Pathogenesis of disseminated intravascular coagulation: from classical concepts to modern molecular mechanisms

Abstract

Disseminated intravascular coagulation (DIC) is a multifactorial pathological condition occurring at the intersection of inflammation, innate immunity, and hemostasis. Classical concepts based on consumption coagulopathy have evolved to incorporate modern insights into the roles of tissue factor expression, endothelial dysfunction, and impaired fibrinolysis. Particular attention is given to molecular mediators such as nuclear and mitochondrial DNA, HMGB1, and neutrophil extracellular traps, which contribute to coagulation activation and regulatory failure. Regulated forms of cell death – including pyroptosis and necrosis – also play a significant role, accompanied by tissue factor release and inflammatory amplification.

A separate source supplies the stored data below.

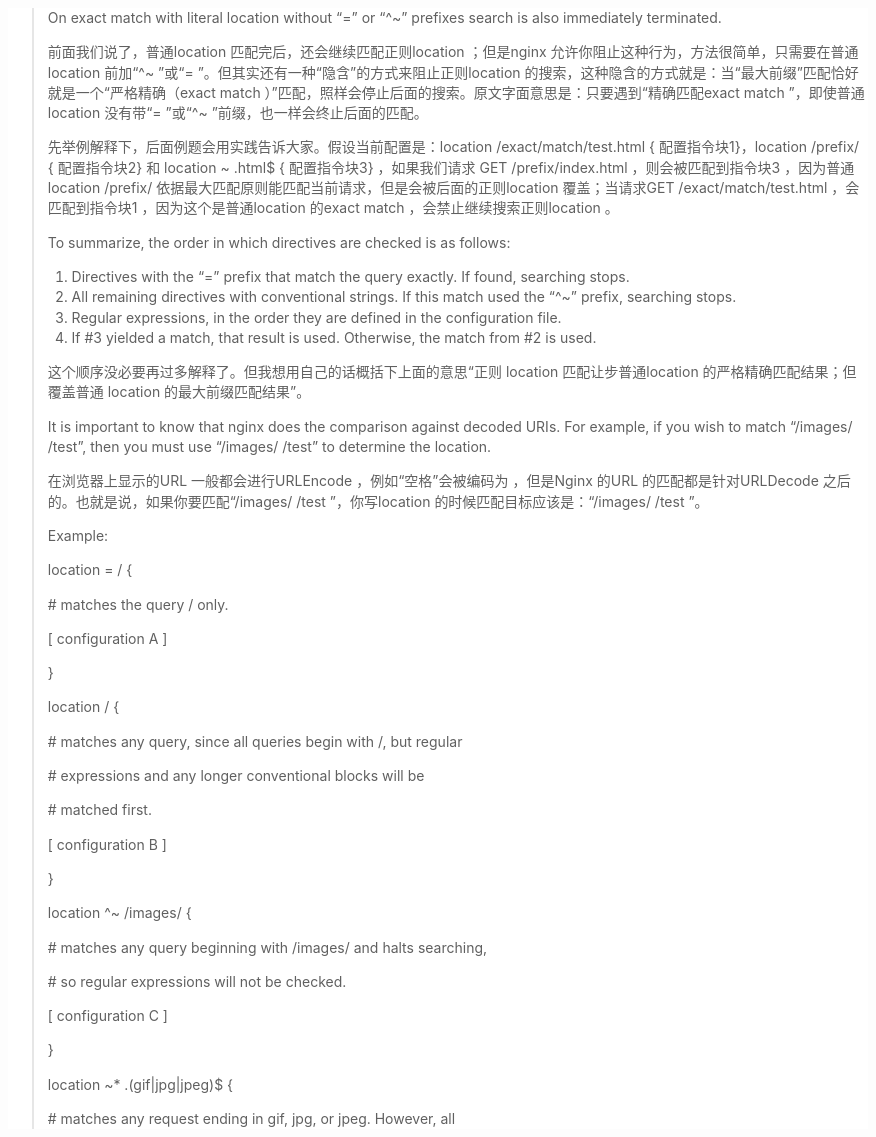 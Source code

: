 > On exact match with literal location without “=” or “^~” prefixes search is also immediately terminated.
>
> 前面我们说了，普通location 匹配完后，还会继续匹配正则location ；但是nginx 允许你阻止这种行为，方法很简单，只需要在普通location 前加“^~ ”或“= ”。但其实还有一种“隐含”的方式来阻止正则location 的搜索，这种隐含的方式就是：当“最大前缀”匹配恰好就是一个“严格精确（exact match ）”匹配，照样会停止后面的搜索。原文字面意思是：只要遇到“精确匹配exact match ”，即使普通location 没有带“= ”或“^~ ”前缀，也一样会终止后面的匹配。
>
> 先举例解释下，后面例题会用实践告诉大家。假设当前配置是：location /exact/match/test.html { 配置指令块1}，location /prefix/ { 配置指令块2} 和 location ~ .html$ { 配置指令块3} ，如果我们请求 GET /prefix/index.html ，则会被匹配到指令块3 ，因为普通location /prefix/ 依据最大匹配原则能匹配当前请求，但是会被后面的正则location 覆盖；当请求GET /exact/match/test.html ，会匹配到指令块1 ，因为这个是普通location 的exact match ，会禁止继续搜索正则location 。
>
> To summarize, the order in which directives are checked is as follows:
>
> 1. Directives with the “=” prefix that match the query exactly. If found, searching stops.
> 2. All remaining directives with conventional strings. If this match used the “^~” prefix, searching stops.
> 3. Regular expressions, in the order they are defined in the configuration file.
> 4. If \#3 yielded a match, that result is used. Otherwise, the match from \#2 is used.
>
> 这个顺序没必要再过多解释了。但我想用自己的话概括下上面的意思“正则 location 匹配让步普通location 的严格精确匹配结果；但覆盖普通 location 的最大前缀匹配结果”。
>
> It is important to know that nginx does the comparison against decoded URIs. For example, if you wish to match “/images/ /test”, then you must use “/images/ /test” to determine the location.
>
> 在浏览器上显示的URL 一般都会进行URLEncode ，例如“空格”会被编码为 ，但是Nginx 的URL 的匹配都是针对URLDecode 之后的。也就是说，如果你要匹配“/images/ /test ”，你写location 的时候匹配目标应该是：“/images/ /test ”。
>
> Example:
>
> location = / {
>
> \# matches the query / only.
>
> \[ configuration A \]
>
> }
>
> location / {
>
> \# matches any query, since all queries begin with /, but regular
>
> \# expressions and any longer conventional blocks will be
>
> \# matched first.
>
> \[ configuration B \]
>
> }
>
> location ^~ /images/ {
>
> \# matches any query beginning with /images/ and halts searching,
>
> \# so regular expressions will not be checked.
>
> \[ configuration C \]
>
> }
>
> location ~\* .\(gif\|jpg\|jpeg\)$ {
>
> \# matches any request ending in gif, jpg, or jpeg. However, all
> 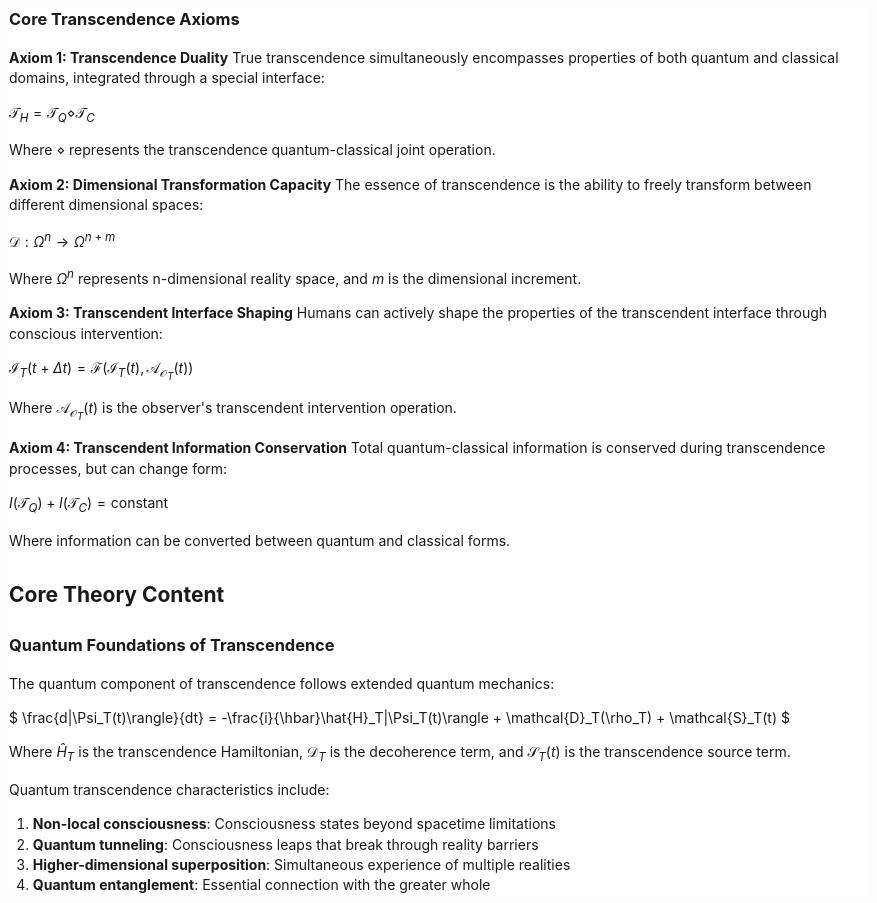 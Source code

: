 ### Core Transcendence Axioms

**Axiom 1: Transcendence Duality**
True transcendence simultaneously encompasses properties of both quantum and classical domains, integrated through a special interface:

$`
\mathcal{T}_H = \mathcal{T}_Q \diamond \mathcal{T}_C
`$

Where $`\diamond`$ represents the transcendence quantum-classical joint operation.

**Axiom 2: Dimensional Transformation Capacity**
The essence of transcendence is the ability to freely transform between different dimensional spaces:

$`
\mathcal{D}: \Omega^n \rightarrow \Omega^{n+m}
`$

Where $`\Omega^n`$ represents n-dimensional reality space, and $`m`$ is the dimensional increment.

**Axiom 3: Transcendent Interface Shaping**
Humans can actively shape the properties of the transcendent interface through conscious intervention:

$`
\mathcal{I}_T(t+\Delta t) = \mathcal{F}(\mathcal{I}_T(t), \mathcal{A}_{\mathcal{O}_T}(t))
`$

Where $`\mathcal{A}_{\mathcal{O}_T}(t)`$ is the observer's transcendent intervention operation.

**Axiom 4: Transcendent Information Conservation**
Total quantum-classical information is conserved during transcendence processes, but can change form:

$`
I(\mathcal{T}_Q) + I(\mathcal{T}_C) = \text{constant}
`$

Where information can be converted between quantum and classical forms.

## Core Theory Content

### Quantum Foundations of Transcendence

The quantum component of transcendence follows extended quantum mechanics:

$`
\frac{d|\Psi_T(t)\rangle}{dt} = -\frac{i}{\hbar}\hat{H}_T|\Psi_T(t)\rangle + \mathcal{D}_T(\rho_T) + \mathcal{S}_T(t)
`$

Where $`\hat{H}_T`$ is the transcendence Hamiltonian, $`\mathcal{D}_T`$ is the decoherence term, and $`\mathcal{S}_T(t)`$ is the transcendence source term.

Quantum transcendence characteristics include:
1. **Non-local consciousness**: Consciousness states beyond spacetime limitations
2. **Quantum tunneling**: Consciousness leaps that break through reality barriers
3. **Higher-dimensional superposition**: Simultaneous experience of multiple realities
4. **Quantum entanglement**: Essential connection with the greater whole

Hypoxia, HIF-related pathways, STING signaling, and inflammasome activation further enrich the complexity of pathogenesis. Recent data support the theory of dual endothelial activation, highlighting the parallel and independent triggering of inflammatory and microthrombotic cascades. Thus, DIC is best understood as a systemic response to severe injury, characterized by a breakdown in vascular and immune homeostasis. Further research is essential to refine our understanding of key pathogenic nodes and to guide the development of pathogenetically targeted therapies.